June 16, 2013

A Day in the Life: Run Day

I have recently started trying to run more regularly again. Up until 2 years ago when I started the SCD diet I was running on a pretty regular basis, and had run two half marathons with reasonable results. However, as you can imagine, running when your bowels are not happy is not an easy feat so for the last two years I have been focusing on healing and other forms of exercise. Well one of my goals for this year is to run another half marathon so a couple weeks ago I started running again! I have to say I am pretty excited about this. One thing I quickly realized is that my typical daily diet was way too low in carbs. I was hitting the wall really early in all of my runs and it was really frustrating! So I have started altering my diet a bit to accommodate more carbs, especially on running days.

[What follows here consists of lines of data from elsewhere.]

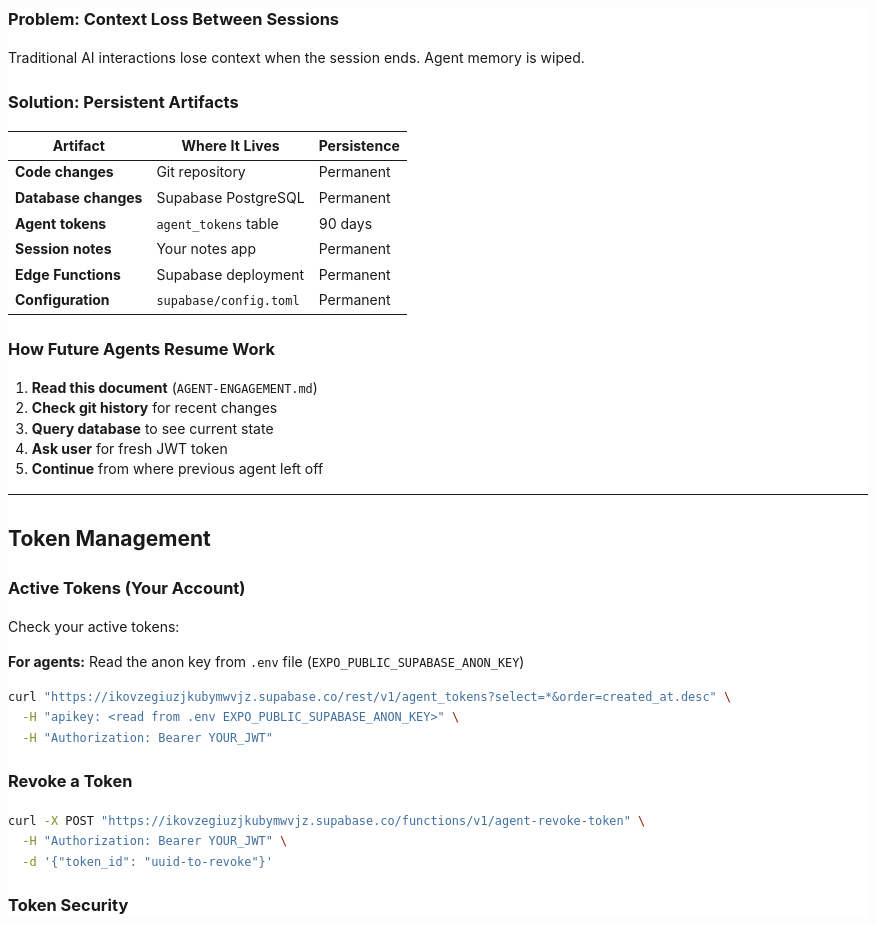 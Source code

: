 ### Problem: Context Loss Between Sessions

Traditional AI interactions lose context when the session ends. Agent memory is wiped.

### Solution: Persistent Artifacts

| Artifact | Where It Lives | Persistence |
|----------|----------------|-------------|
| **Code changes** | Git repository | Permanent |
| **Database changes** | Supabase PostgreSQL | Permanent |
| **Agent tokens** | `agent_tokens` table | 90 days |
| **Session notes** | Your notes app | Permanent |
| **Edge Functions** | Supabase deployment | Permanent |
| **Configuration** | `supabase/config.toml` | Permanent |

### How Future Agents Resume Work

1. **Read this document** (`AGENT-ENGAGEMENT.md`)
2. **Check git history** for recent changes
3. **Query database** to see current state
4. **Ask user** for fresh JWT token
5. **Continue** from where previous agent left off

---

## Token Management

### Active Tokens (Your Account)

Check your active tokens:

**For agents:** Read the anon key from `.env` file (`EXPO_PUBLIC_SUPABASE_ANON_KEY`)

```bash
curl "https://ikovzegiuzjkubymwvjz.supabase.co/rest/v1/agent_tokens?select=*&order=created_at.desc" \
  -H "apikey: <read from .env EXPO_PUBLIC_SUPABASE_ANON_KEY>" \
  -H "Authorization: Bearer YOUR_JWT"
```

### Revoke a Token

```bash
curl -X POST "https://ikovzegiuzjkubymwvjz.supabase.co/functions/v1/agent-revoke-token" \
  -H "Authorization: Bearer YOUR_JWT" \
  -d '{"token_id": "uuid-to-revoke"}'
```

### Token Security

Here is a typical running day diet. See what you think!


1 over-ripe banana
1/3 cup SCD yogurt
1/3 cup pumpkin/ sweet potato/ squash
1/3 cup cooked mixed berries (if you tolerate raw go right ahead and use fresh berries!)
3-4 TBSP coconut milk 
1 tbsp grass fed gelatin 
sprinkle of cinnamon

I stick all the ingredients in my immersion blender cup and just blend away. Easy and delicious! 

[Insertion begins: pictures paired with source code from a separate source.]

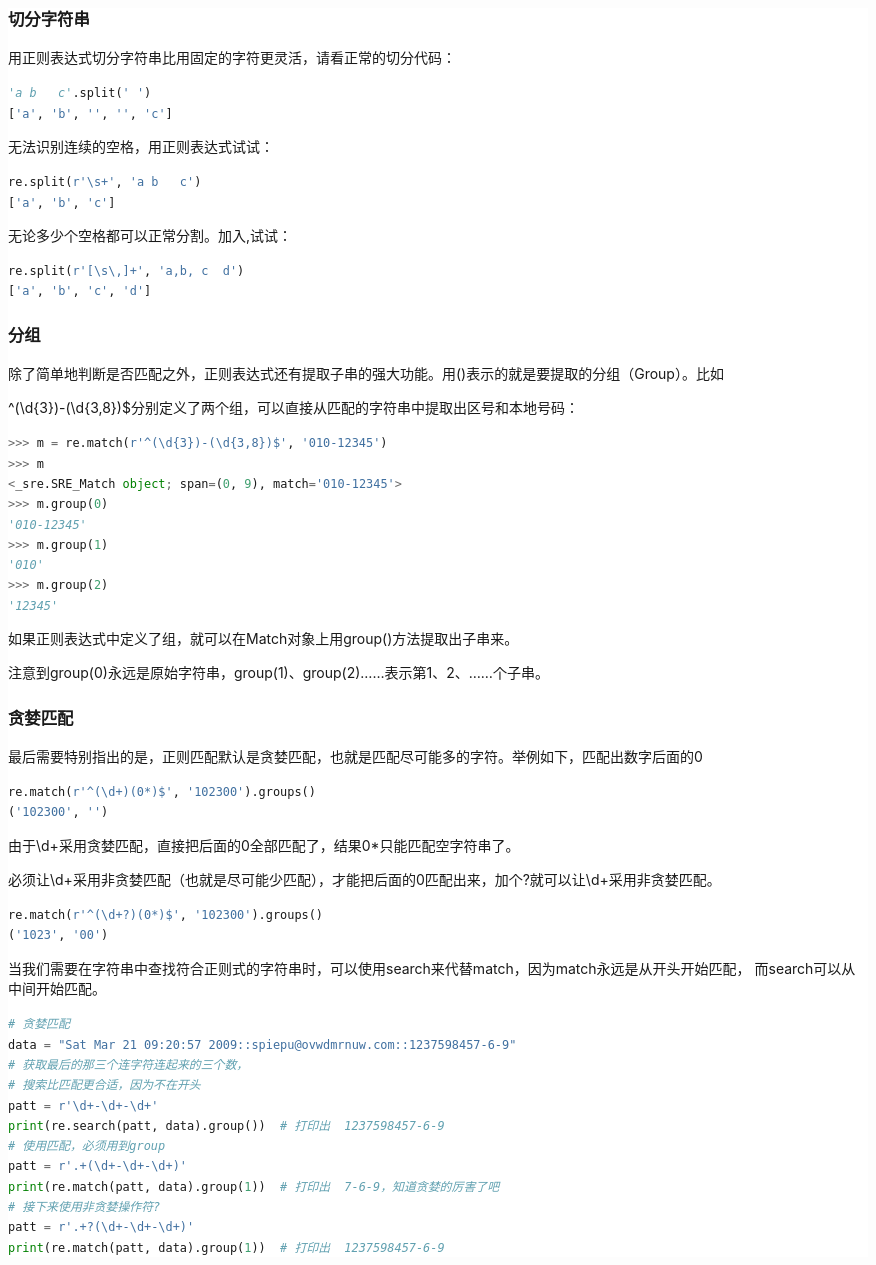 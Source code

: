 ### 切分字符串
用正则表达式切分字符串比用固定的字符更灵活，请看正常的切分代码：
```python
'a b   c'.split(' ')
['a', 'b', '', '', 'c']
```

无法识别连续的空格，用正则表达式试试：
```python
re.split(r'\s+', 'a b   c')
['a', 'b', 'c']
```

无论多少个空格都可以正常分割。加入,试试：
```python
re.split(r'[\s\,]+', 'a,b, c  d')
['a', 'b', 'c', 'd']
```

### 分组
除了简单地判断是否匹配之外，正则表达式还有提取子串的强大功能。用()表示的就是要提取的分组（Group）。比如

^(\d{3})-(\d{3,8})$分别定义了两个组，可以直接从匹配的字符串中提取出区号和本地号码：
```python
>>> m = re.match(r'^(\d{3})-(\d{3,8})$', '010-12345')
>>> m
<_sre.SRE_Match object; span=(0, 9), match='010-12345'>
>>> m.group(0)
'010-12345'
>>> m.group(1)
'010'
>>> m.group(2)
'12345'
```

如果正则表达式中定义了组，就可以在Match对象上用group()方法提取出子串来。

注意到group(0)永远是原始字符串，group(1)、group(2)……表示第1、2、……个子串。

### 贪婪匹配
最后需要特别指出的是，正则匹配默认是贪婪匹配，也就是匹配尽可能多的字符。举例如下，匹配出数字后面的0
```python
re.match(r'^(\d+)(0*)$', '102300').groups()
('102300', '')
```

由于\d+采用贪婪匹配，直接把后面的0全部匹配了，结果0*只能匹配空字符串了。

必须让\d+采用非贪婪匹配（也就是尽可能少匹配），才能把后面的0匹配出来，加个?就可以让\d+采用非贪婪匹配。
```python
re.match(r'^(\d+?)(0*)$', '102300').groups()
('1023', '00')
```

当我们需要在字符串中查找符合正则式的字符串时，可以使用search来代替match，因为match永远是从开头开始匹配，
而search可以从中间开始匹配。
```python
# 贪婪匹配
data = "Sat Mar 21 09:20:57 2009::spiepu@ovwdmrnuw.com::1237598457-6-9"
# 获取最后的那三个连字符连起来的三个数，
# 搜索比匹配更合适，因为不在开头
patt = r'\d+-\d+-\d+'
print(re.search(patt, data).group())  # 打印出  1237598457-6-9
# 使用匹配，必须用到group
patt = r'.+(\d+-\d+-\d+)'
print(re.match(patt, data).group(1))  # 打印出  7-6-9，知道贪婪的厉害了吧
# 接下来使用非贪婪操作符?
patt = r'.+?(\d+-\d+-\d+)'
print(re.match(patt, data).group(1))  # 打印出  1237598457-6-9
```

1 cup organic coffee with coconut milk and grassfed butter (I don't measure this usually) 

Post-Run Snack/ Lunch

3/4 cup sweet potato 
2 pork sausages 
1 TBSP coconut oil

Water with freshly squeezed lemon juice and 1tsp L-glutamine powder 

Afternoon Snack

Cooked apple slices with cinnamon topped with cashew coconut butter (homemade)


Grassfed steak
Cooked mushrooms and asparagus
Topped with walnut oil (1 TBSP) 

Nighttime Snack

Peppermint tea
Chocolate raspberry cookie (I will post this recipe soon I promise!)

That's it. A typical running day set of meals. 
What do you think? Would this work for you on running days?? What do you eat when you run?